All Forums Database
Zolo000 1 post Joined 03/16
02 Mar 2016
Why Predicate Push Down mechanism doesn`t happen?

Hello!

I`m interested in Predicate Push Down mechanism in Teradata.
Could you possibly explain why it doesn`t happen in example below and give a piece of advice how to fix it?
Thanks in advance.
Description of the example:
UAT_DM_CF.DM_CF_CARD_TURN - table with customer's salary information month-by-month. Primary Index: AGREEMENT_RK. Primary Key: AGREEMENT_RK, YEAR_MONTH. CUSTOMER_MDM_ID - customer identifier, that changes over time.
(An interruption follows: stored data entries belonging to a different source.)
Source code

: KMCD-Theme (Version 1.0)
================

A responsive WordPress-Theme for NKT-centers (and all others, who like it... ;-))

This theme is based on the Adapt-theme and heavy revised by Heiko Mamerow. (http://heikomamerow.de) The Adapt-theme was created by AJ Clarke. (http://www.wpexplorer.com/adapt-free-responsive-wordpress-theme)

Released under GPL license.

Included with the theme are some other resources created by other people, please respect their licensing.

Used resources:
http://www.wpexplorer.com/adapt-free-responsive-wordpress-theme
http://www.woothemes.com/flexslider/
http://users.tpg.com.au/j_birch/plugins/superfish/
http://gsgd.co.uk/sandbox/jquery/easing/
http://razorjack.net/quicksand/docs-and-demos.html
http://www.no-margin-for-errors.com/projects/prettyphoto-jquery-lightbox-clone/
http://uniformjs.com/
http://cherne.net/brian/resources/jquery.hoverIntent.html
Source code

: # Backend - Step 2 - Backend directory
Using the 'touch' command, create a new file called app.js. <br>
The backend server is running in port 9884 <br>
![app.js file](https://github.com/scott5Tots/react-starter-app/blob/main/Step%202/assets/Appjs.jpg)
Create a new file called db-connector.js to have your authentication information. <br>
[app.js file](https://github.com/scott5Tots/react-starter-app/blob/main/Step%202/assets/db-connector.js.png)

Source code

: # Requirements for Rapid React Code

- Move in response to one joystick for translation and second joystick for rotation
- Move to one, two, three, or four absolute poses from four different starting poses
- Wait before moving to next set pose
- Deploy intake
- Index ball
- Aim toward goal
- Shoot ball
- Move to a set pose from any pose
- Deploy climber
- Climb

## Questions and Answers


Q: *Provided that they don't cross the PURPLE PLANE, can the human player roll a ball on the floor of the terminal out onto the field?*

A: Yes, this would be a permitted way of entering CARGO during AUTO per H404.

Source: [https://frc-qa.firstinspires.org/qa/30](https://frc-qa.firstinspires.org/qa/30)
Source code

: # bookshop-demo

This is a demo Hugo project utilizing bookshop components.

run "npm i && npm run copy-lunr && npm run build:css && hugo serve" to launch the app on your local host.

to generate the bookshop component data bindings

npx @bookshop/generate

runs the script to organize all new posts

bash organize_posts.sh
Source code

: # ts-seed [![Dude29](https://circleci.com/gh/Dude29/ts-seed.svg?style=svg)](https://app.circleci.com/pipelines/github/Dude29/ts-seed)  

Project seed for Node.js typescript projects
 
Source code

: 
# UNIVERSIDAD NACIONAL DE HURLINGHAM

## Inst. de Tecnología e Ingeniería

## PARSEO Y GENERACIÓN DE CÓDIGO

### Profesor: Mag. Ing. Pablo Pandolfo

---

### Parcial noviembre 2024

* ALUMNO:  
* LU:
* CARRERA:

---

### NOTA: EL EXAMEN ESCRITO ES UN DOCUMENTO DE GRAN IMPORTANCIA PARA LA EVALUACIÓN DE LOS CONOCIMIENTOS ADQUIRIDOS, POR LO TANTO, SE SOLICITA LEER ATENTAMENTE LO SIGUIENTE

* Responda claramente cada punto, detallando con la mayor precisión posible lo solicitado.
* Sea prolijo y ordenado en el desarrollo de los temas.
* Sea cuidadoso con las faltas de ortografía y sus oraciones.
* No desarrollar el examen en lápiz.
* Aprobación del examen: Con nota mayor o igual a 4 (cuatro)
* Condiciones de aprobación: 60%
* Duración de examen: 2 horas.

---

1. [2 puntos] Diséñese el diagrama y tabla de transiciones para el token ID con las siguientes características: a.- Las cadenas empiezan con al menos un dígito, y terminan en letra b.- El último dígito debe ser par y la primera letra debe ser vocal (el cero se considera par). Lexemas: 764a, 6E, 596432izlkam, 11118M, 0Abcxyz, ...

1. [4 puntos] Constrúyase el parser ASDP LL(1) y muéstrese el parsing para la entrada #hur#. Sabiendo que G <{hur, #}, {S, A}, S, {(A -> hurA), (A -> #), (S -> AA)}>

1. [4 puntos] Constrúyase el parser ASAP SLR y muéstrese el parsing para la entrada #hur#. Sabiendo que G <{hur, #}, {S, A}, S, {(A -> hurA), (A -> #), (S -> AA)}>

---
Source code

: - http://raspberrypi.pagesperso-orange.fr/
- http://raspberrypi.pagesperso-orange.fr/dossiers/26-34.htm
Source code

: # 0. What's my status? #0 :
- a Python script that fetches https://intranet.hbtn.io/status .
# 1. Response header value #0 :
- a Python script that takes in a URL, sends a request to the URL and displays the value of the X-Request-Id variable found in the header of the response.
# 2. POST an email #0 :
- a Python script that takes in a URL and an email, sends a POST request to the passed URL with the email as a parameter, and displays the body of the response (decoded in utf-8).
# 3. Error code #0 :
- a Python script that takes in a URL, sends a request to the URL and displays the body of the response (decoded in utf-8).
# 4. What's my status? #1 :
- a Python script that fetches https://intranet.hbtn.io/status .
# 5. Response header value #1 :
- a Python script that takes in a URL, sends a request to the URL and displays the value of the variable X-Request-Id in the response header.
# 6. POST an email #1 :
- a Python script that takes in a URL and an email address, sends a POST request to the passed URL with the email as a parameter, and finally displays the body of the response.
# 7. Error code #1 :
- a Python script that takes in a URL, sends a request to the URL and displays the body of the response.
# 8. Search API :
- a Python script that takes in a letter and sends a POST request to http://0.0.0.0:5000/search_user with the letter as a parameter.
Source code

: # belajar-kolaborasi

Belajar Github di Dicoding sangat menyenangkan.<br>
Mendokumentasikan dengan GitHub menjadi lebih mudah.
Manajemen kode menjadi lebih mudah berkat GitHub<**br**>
UAT_DM_CF.TECH_MDM_RELATIONSHIP - table with history of all relationships between "old" and "new" customer identifiers. This table are used to sync customer identifiers in UAT_DM_CF.DM_CF_CARD_TURN. Primary Index: PREVIOUS_CUSTOMER_ID. Primary Key: PREVIOUS_CUSTOMER_ID, EFFECTIVE_TO_DTTM.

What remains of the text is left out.